Başlıktaki soruyu açmak için, önce başkaca sorular sormalıyız: Eşcinsel bir çalışanla eşcinsel bir patronun çıkarları ortak mıdır? Çalışanlar ve patronlar, kimlik temelli sorunlara karşı birlikte mücadele edemezler mi? Bu bağlamda, kimlik mücadelesi sınıflar ve siyaset üstü değil midir?

Bu sorulara, hayata bir kimliğin penceresinden bakarak yanıt verenler var. Emek-sermaye çelişkisini görmezden geliyor, sermaye güçlerine umut bağlıyor, tersini iddia etseler de düzen siyasetine yanaşıyorlar. Sömürü sürerken eşcinseller üzerindeki baskının kalkacağını, ‘laik’ patronların onları gericilikten koruyacağını, homofobiye karşı Avrupa Birliği’nin veya Birleşmiş Milletler’in imdada koşacağını bekliyorlar.
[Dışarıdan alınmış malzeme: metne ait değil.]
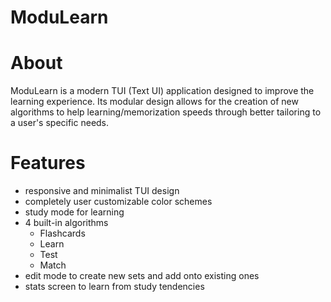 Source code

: # ModuLearn



# About

ModuLearn is a modern TUI (Text UI) application designed to improve the learning experience. Its modular design allows for the creation of new algorithms to help learning/memorization speeds through better tailoring to a user's specific needs.

# Features

- responsive and minimalist TUI design
- completely user customizable color schemes
- study mode for learning
- 4 built-in algorithms
    - Flashcards
    - Learn
    - Test
    - Match
- edit mode to create new sets and add onto existing ones
- stats screen to learn from study tendencies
Çok beklerler!

Komünist LGBT’ler hayata işçi sınıfının penceresinden bakıyor. Bizim için toplumda tarihsel çıkarları ortak olanların altında toplandığı çatı, kimlik değil sınıftır. Kimlikleri üzerinden karşı karşıya getirilen, birbirine düşmanlaştırılan tüm emekçilerin çıkarları ortaktır. Herkes gibi ücretsiz sağlık ve eğitim hizmetinden yararlanamayan, işsizlik tehdidi altında düşük ücretle çalışan emekçi LGBT’lerin tüm bunların üstüne ayrımcılığa maruz kalmaları, kimlik temelli sorunların sınıfsal karakterini gözler önüne seriyor.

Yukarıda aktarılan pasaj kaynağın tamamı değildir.